We had been talking to an architectural firm in Dar es Salaam for awhile. This year they got a job for primary school and designed with vaults and arches (thinking of us). They can't get clay bricks in Dar and build permits needed so they went with cement paving stones and building the arches on formwork. Much more engineering and design and stamps than we have done. arches are two in middle of room of 6 meters and then 3 vaults on them and the walls.


Not what we like to see but it is a job. We havent had a vault job since early in the year Now they want to do one classroom with clay bricks vault. So Dickson has gone 200 km away looking for bricks. 

Dar is 700km away and just sent Dickson and a helper. So i rely upon phone and pictures.

We only do the vaults and arches the foundation and walls are someone else.


----------



## Fundi (Jan 5, 2009)




----------



## Fundi (Jan 5, 2009)

oops meant this for the picture section.


----------



## JBM (Mar 31, 2011)

Always impressed with your anti gravity masonry skills!


----------



## artisanstone (Nov 27, 2007)

Fundi, can I come work for you? How's the pay?


----------



## Fundi (Jan 5, 2009)

artisanstone said:


> Fundi, can I come work for you? How's the pay?


I wish you would / could.


----------



## heavyc (Jul 2, 2013)

How long does something like this take? Looks kinda warm there. What is the mortar type used?
Great work.


----------



## 91782 (Sep 6, 2012)

Fundi said:


> oops meant this for the picture section.
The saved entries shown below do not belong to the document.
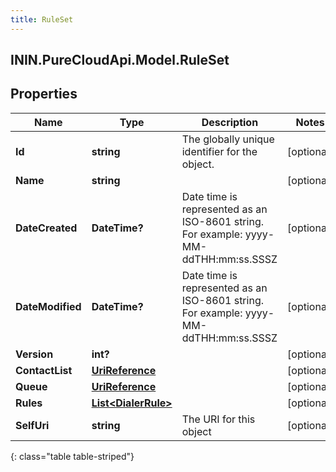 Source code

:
 ```yaml
---
title: RuleSet
---
```

## ININ.PureCloudApi.Model.RuleSet

## Properties

|Name | Type | Description | Notes|
|------------ | ------------- | ------------- | -------------|
| **Id** | **string** | The globally unique identifier for the object. | [optional] |
| **Name** | **string** |  | [optional] |
| **DateCreated** | **DateTime?** | Date time is represented as an ISO-8601 string. For example: yyyy-MM-ddTHH:mm:ss.SSSZ | [optional] |
| **DateModified** | **DateTime?** | Date time is represented as an ISO-8601 string. For example: yyyy-MM-ddTHH:mm:ss.SSSZ | [optional] |
| **Version** | **int?** |  | [optional] |
| **ContactList** | [**UriReference**](UriReference.html) |  | [optional] |
| **Queue** | [**UriReference**](UriReference.html) |  | [optional] |
| **Rules** | [**List&lt;DialerRule&gt;**](DialerRule.html) |  | [optional] |
| **SelfUri** | **string** | The URI for this object | [optional] |
{: class="table table-striped"}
No, no, this is way cool being here!(Serendipity)

I was just thinking about you today. I've been researching clay and brick dwellings, and stumbled on this guy at a TED talk: Diébédo Francis Kéré

https://www.google.com/search?q=Dié...gpuVdazN8jRoAS_7YDwCA&ved=0CAYQ_AUoAQ#imgrc=_

Every time I look at one of your posts here, it gets me motivated.

Thank you!


----------



## dom-mas (Nov 26, 2011)

So glad you're posting again. I liked the exterior architecture at my highschool, the interior was blah...that school on the other hand is just inspiring...as it should be


----------



## Fundi (Jan 5, 2009)

SmallTownGuy said:


> I've been researching clay and brick dwellings, and stumbled on this guy at a TED talk: Diébédo Francis Kéré
> 
> https://www.google.com/search?q=Dié...gpuVdazN8jRoAS_7YDwCA&ved=0CAYQ_AUoAQ#imgrc=_


Wow! Thanks for that. I can't believe I have never come accross Diébédo before. I have to check him out more.


----------



## Fundi (Jan 5, 2009)

heavyc said:


> How long does something like this take? Looks kinda warm there. What is the mortar type used?
> Great work.


time: varies but about 3m(2) per day. Dar is hot. mortar in this case is homemade but type S.

Mortar in next pictures is clay sand.


----------



## Fundi (Jan 5, 2009)

Architect wanted to try some vaults in clay bricks. So now formwork is only used to mark the shape on end walls. 

Mortar is clay sand. 

























Bricks dont look as good as mine but better than the first one in last picture.


----------



## dom-mas (Nov 26, 2011)

Never having worked with a clay/sand mortar I'm guessing it only works with a clay product? Is that becaase of the absorptive properties of the clay unit or something else?


----------



## Tscarborough (Feb 25, 2006)

I think it only works because the structure is in compression, the mortar is holding the brick apart, not together. There may be a very slight hydraulic set, but not much.


----------



## dom-mas (Nov 26, 2011)

In most modern masonry i would say the same, that the mortar is holding the units apart...it;s acting a sa gasket between the units, but here he doesn't use a centre for the vault when he's using clay mortar so the mortar has to be holding the units together, same as fireclay and firebrick


----------



## JBM (Mar 31, 2011)

How many 2x4 legs would be have trying that!


----------



## Fundi (Jan 5, 2009)

dom-mas said:


> Never having worked with a clay/sand mortar I'm guessing it only works with a clay product? Is that becaase of the absorptive properties of the clay unit or something else?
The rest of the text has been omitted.